René Kojfer est à l'époque chargé des relations publiques de l'hôtel de luxe, ainsi que d'un second établissement, l'hôtel des Tours.
C'est au cours de l'une de ses conversations téléphoniques, écoutées par la police, qu'est apparu pour la première fois le nom de DSK. Ce dernier, brièvement interrogé lundi, avait affirmé n'avoir jamais rencontré M. Kojfer, pas plus que le souteneur Dominique Alderweireld, alias Dodo la saumure, employeur en Belgique des filles ayant participé aux soirées libertines.
L'ancien directeur du FMI ne reviendra pas témoigner avant le milieu de la semaine prochaine, car le tribunal s'est attelé à compartimenter les différents volets de l'affaire.
En veste de costume noire, chemise à carreaux sombre, René Kojfer, 74 ans, n'entend pas bien à la barre. Son avocat lui répète souvent les questions. Le dialogue n'est pas toujours simple.
"Vous voulez vous faire passer aujourd'hui comme quelqu'un qui n'est pas très intelligent. Mais il est dit dans le dossier que vous êtes un malin", lance le procureur de la République Frédéric Fèvre.
- "Au téléphone, je parle beaucoup" -
René Kojfer est accusé de proxénétisme aggravé: non seulement d'avoir aidé ou assisté à la prostitution mais aussi d'avoir embauché des jeunes femmes et dans deux cas, d'en avoir tiré profit. On lui reproche d'avoir fait l'intermédiaire entre des prostituées et des clients du Carlton.
Ses amis le décrivent surtout comme pingre -- il se faisait souvent payer le déjeuner -- mais aussi comme "volubile, excentrique, une pièce de théâtre à lui tout seul". Pas vraiment la première impression qu'il donne à la barre du tribunal.

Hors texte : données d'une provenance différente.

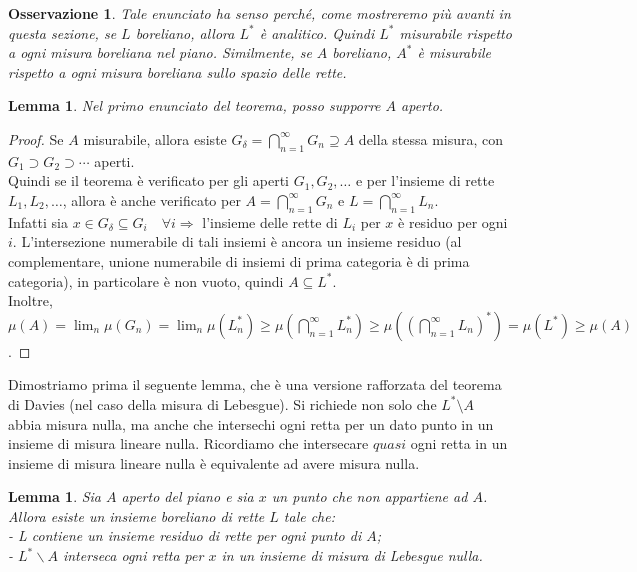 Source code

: \documentclass[a4paper, twoside,openright]{article}
\newcommand{\Ra}{\Rightarrow}
\newcommand{\fa}{\forall}
\newcommand{\<}{\langle}
\renewcommand{\>}{\rangle}
\newtheorem{lemma}[teo]{Lemma}
\newtheorem{oss}[teo]{Osservazione}
\begin{document}
\begin{oss}
	Tale enunciato ha senso perché, come mostreremo più avanti in questa sezione, se $L$ boreliano, allora $L^{*}$ è analitico. Quindi $L^{*}$ misurabile rispetto a ogni misura boreliana nel piano. Similmente, se $A$ boreliano, $A^{*}$ è misurabile rispetto a ogni misura boreliana sullo spazio delle rette.
\end{oss}	
	
\begin{lemma}
	Nel primo enunciato del teorema, posso supporre $A$ aperto.
\end{lemma}

\begin{proof}
	Se $A$ misurabile, allora esiste $G_{\delta} = \bigcap_{n=1}^{\infty} G_{n} \supseteq A$ della stessa misura, con $G_{1} \supset G_{2} \supset \cdots$ aperti.\\
	Quindi se il teorema è verificato per gli aperti $G_{1}, G_{2}, \ldots$ e per l'insieme di rette $L_{1}, L_{2}, \ldots$, allora è anche verificato per  $A=\bigcap_{n=1}^{\infty} G_{n}$ e $L=\bigcap_{n=1}^{\infty} L_{n}$.\\
	Infatti sia $x \in G_{\delta} \subseteq G_i \quad \fa i \Ra$ l'insieme delle rette di $L_i$ per $x$ è residuo per ogni $i$. L'intersezione numerabile di tali insiemi è ancora un insieme residuo (al complementare, unione numerabile di insiemi di prima categoria è di prima categoria), in particolare è non vuoto, quindi $A \subseteq L^*$.\\
	Inoltre, $\mu(A) = \lim_n \mu(G_n) = \lim_n \mu(L_n^*) \geq \mu\left(\bigcap_{n=1}^\infty L_n^*\right) \geq \mu\left(\left(\bigcap_{n=1}^\infty L_n\right)^*\right) = \mu(L^*) \geq \mu(A)$.	
\end{proof}

Dimostriamo prima il seguente lemma, che è una versione rafforzata del teorema di Davies (nel caso della misura di Lebesgue). Si richiede non solo che $L^* \setminus A$ abbia misura nulla, ma anche che intersechi ogni retta per un dato punto in un insieme di misura lineare nulla. Ricordiamo che intersecare $quasi$ ogni retta in un insieme di misura lineare nulla è equivalente ad avere misura nulla.

\begin{lemma}
Sia $A$ aperto del piano e sia $x$ un punto che non appartiene ad $A$. Allora esiste un insieme boreliano di rette $L$ tale che:\\
- L contiene un insieme residuo di rette per ogni punto di $A$;\\
- $L^{*} \backslash A$ interseca ogni retta per $x$ in un insieme di misura di Lebesgue nulla.
\end{lemma}
\end{document}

René Kojfer connaît le tout-Lille, de nombreux policiers notamment pour lequel il a pu faire "la chèvre" à une époque. "C'est vrai que vous étiez indic?", lui demande le président. "J'aime pas beaucoup ce mot-là. C'est une personne qui est dans le milieu, moi je ne fais pas partie du milieu", répond ce franc-maçon.
Il aime bien se vanter, semble-t-il, surtout au téléphone. "Je téléphone beaucoup oui. Au téléphone je parle beaucoup". Sourires dans le public.
A ses côtés, les autres "hôteliers", Francis Henrion, ancien directeur du Carlton, et Hervé Franchois, propriétaire de l'hôtel, qui doivent également répondre de proxénétisme aggravé.
Pour la première fois, une des anciennes prostituées s'exprime. Elle travaillait dans un établissement de Dodo la Saumure, est sortie aujourd'hui de la prostitution et voudrait laisser cette vie derrière elle, ce choix qui l'a brisée.
La parole assurée toutefois, elle raconte les rendez-vous avec Kojfer, Henrion et Franchois dans un appartement attenant à l'hôtel Carlton.
Qui étaient les donneurs d'ordre?, interroge le procureur. "Parfois la gérante du bar, parfois c'était Dodo, une fois c'était René", explique-t-elle.
"Quand il vous paie, c'est en qualité de prostituée?", insiste le procureur. "J'ai pas fait le ménage", réplique-t-elle.
Pourtant, elle ne présente pas d'animosité à l'égard des trois "hôteliers". "Ces gens étaient courtois", dit-elle. "Pour les autres je leur en veux précisément parce qu'ils m'ont présenté une personne publique", ajoute-t-elle avant d'être coupée par le président.
"Les autres", ce sont Fabrice Paszkowski et David Roquet, deux entrepreneurs locaux dont un au moins est proche de DSK. "La personne publique", devine-t-on, est celui dont on évite de prononcer le nom jusqu'à son apparition à la barre la semaine prochaine, Dominique Strauss-Kahn.